All of Life is Foreign Country — Jack Kerouac
My soul is from elsewhere, I am sure of that and I intend to end up there — Jalaluddin Rumi
Every dreamer knows that it is entirely possible to be homesick for a place you’ve never been to, perhaps more homesick than for familiar ground — Judith Thurman
I have been on the road all my life. I call the suitcase my wardrobe and the trains, planes and cars I have travelled in my temporary accommodation. So, it did not surprise me when a close friend once asked me : “isn’t it time you bought a house of your own?” He then smiled and answered his own question by asking another question: you don’t have any roots, do you?
I was speechless with fear because he was right. Like the water that conforms to the vessel it is in, I have been at home in many cultures.
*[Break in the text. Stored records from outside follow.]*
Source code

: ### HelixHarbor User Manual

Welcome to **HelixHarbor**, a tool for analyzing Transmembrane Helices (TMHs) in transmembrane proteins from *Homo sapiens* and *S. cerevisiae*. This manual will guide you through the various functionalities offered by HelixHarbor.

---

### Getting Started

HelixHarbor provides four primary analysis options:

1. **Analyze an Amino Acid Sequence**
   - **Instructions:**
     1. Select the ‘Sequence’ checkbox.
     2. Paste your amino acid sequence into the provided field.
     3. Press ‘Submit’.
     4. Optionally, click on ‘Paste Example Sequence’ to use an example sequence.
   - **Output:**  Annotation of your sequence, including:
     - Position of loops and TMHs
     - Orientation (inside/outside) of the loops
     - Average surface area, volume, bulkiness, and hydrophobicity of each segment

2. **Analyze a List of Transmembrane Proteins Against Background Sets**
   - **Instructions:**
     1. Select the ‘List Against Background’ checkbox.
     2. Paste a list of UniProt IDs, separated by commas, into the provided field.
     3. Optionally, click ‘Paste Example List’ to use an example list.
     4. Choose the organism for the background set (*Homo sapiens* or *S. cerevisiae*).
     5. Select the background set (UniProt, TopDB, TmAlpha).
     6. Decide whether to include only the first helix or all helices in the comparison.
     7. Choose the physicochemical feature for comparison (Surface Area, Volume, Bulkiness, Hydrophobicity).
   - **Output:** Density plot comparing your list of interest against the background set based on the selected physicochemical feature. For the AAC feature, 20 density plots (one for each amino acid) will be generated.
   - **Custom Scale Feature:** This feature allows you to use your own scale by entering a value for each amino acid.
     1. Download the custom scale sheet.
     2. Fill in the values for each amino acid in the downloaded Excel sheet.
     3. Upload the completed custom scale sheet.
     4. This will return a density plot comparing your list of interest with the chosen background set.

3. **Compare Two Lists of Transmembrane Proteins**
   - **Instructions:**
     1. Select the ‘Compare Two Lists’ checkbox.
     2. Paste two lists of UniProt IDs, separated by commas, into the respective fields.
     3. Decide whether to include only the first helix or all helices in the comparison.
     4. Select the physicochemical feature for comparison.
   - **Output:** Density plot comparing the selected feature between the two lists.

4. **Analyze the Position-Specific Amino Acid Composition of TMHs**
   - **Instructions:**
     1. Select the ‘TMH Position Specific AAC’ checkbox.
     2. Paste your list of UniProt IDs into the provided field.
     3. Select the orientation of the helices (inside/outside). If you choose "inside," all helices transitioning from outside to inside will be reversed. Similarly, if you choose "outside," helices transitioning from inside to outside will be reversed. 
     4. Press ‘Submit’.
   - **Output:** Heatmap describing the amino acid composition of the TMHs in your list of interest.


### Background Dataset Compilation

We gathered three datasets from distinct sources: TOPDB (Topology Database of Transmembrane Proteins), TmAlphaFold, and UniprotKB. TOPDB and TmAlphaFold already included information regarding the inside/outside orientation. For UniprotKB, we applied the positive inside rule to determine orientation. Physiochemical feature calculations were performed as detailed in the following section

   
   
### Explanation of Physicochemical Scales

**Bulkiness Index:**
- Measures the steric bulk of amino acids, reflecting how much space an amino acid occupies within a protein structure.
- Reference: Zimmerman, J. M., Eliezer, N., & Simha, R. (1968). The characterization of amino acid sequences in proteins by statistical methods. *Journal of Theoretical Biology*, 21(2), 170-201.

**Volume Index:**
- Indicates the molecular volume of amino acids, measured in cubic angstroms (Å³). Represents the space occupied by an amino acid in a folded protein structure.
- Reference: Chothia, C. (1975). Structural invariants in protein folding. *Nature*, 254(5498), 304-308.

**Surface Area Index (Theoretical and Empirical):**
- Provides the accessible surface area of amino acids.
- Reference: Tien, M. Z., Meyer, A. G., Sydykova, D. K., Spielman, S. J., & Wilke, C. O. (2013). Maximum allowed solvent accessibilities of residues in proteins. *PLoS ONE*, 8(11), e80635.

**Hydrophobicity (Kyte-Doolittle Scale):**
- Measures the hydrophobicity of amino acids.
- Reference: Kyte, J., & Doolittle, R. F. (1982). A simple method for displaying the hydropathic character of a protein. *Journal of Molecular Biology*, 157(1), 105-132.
Along the way, I have known only two types of humans : good and bad.
My friend then described his home as a fireplace that is always lit on a cold winter night and a tree that always gives shade in the summer. He asked me to imagine a pet that shakes off the wetness off its fur as it runs lovingly towards its owner and a roof that protects the body from getting wet.
It was surprising to him when I said every home I have been to has provided me the memories he makes in his own home. Every friend who has smiled and welcomed me home gave me the warmth of the fireplace.
Every elderly person who held my hand and taught me to walk when I was down gave me the shade of a large banyan tree.
Every animal I have been kind to and petted made me its owner. Not out of any intellectual superiority but by the universal feeling of love.
The meals I have shared with workers on the shop floor, with teachers in the cafeteria and with colleagues in restaurants have reminded me that people are the same everywhere and that a smile can light them up just like the sun does the earth.